■ YOUR GOAL
Going line by line through the listing below, count those with the string "Send" and answer with the number alone.

■ LISTED ENTRIES
:::::
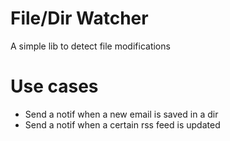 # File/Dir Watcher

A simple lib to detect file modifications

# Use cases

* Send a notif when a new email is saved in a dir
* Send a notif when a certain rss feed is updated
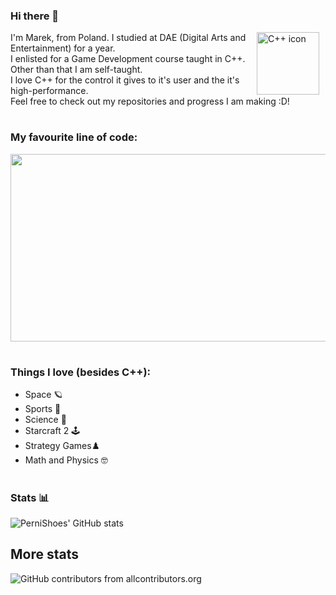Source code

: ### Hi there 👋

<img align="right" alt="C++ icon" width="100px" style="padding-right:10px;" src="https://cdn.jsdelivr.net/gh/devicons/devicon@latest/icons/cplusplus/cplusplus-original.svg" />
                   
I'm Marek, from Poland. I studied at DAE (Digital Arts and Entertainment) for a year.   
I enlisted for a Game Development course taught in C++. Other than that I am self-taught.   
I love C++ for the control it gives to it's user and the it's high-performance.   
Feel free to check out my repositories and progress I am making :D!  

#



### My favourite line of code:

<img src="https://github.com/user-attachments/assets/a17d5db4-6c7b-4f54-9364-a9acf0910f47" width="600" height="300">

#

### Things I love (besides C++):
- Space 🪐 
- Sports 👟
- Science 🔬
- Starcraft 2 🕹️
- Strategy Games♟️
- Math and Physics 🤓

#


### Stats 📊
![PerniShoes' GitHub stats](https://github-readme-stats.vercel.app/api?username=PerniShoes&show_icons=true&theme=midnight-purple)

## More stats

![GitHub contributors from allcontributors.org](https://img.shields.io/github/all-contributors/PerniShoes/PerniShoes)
:::::
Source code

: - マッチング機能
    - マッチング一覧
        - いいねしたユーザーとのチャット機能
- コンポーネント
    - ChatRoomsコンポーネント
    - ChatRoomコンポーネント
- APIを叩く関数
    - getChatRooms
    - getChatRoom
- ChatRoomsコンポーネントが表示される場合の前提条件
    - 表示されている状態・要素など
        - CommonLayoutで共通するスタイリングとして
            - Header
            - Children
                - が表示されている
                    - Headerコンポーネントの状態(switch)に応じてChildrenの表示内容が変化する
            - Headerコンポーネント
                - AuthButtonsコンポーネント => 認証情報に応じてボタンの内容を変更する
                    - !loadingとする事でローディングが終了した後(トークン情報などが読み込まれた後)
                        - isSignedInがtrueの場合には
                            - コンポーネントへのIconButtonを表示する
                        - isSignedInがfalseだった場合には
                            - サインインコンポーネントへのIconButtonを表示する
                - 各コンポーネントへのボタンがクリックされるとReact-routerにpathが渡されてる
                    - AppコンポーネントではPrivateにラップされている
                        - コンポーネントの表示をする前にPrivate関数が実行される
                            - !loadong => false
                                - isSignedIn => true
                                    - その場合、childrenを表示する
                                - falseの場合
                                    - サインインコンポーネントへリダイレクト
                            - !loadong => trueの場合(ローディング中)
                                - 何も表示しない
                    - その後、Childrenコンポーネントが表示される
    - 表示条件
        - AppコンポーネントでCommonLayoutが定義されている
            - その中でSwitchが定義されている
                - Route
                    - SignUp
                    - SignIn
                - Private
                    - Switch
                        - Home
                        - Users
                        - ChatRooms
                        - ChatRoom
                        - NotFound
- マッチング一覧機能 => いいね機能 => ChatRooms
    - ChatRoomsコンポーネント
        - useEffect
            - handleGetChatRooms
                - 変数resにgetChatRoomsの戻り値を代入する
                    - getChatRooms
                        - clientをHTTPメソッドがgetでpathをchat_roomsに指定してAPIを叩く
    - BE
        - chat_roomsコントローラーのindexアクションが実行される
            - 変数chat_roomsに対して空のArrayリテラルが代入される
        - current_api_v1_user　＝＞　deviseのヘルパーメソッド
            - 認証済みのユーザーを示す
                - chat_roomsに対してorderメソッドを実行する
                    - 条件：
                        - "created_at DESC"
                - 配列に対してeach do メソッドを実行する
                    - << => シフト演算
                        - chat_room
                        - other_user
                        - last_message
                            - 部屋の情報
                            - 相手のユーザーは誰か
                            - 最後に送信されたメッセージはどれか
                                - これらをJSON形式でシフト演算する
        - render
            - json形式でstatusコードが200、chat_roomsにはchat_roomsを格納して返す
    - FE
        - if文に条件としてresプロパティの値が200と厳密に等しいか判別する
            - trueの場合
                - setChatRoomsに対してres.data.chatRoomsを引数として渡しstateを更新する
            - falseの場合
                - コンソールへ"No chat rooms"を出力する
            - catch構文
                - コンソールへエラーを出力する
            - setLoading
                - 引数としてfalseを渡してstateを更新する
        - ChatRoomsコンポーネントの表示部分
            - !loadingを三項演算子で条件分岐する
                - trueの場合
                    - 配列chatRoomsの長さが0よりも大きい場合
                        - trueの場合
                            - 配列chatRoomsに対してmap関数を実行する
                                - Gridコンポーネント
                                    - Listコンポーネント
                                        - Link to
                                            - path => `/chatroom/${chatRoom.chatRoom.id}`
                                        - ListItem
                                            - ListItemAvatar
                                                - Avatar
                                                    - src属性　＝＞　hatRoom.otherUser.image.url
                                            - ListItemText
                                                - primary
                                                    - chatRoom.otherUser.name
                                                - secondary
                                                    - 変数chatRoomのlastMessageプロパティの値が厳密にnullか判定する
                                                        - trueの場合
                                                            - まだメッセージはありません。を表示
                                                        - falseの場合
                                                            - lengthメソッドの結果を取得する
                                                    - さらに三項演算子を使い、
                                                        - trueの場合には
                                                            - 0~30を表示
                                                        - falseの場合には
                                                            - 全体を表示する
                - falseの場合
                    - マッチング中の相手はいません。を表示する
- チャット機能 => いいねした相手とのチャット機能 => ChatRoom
:::::
■ ANSWER FOR THIS EXERCISE
2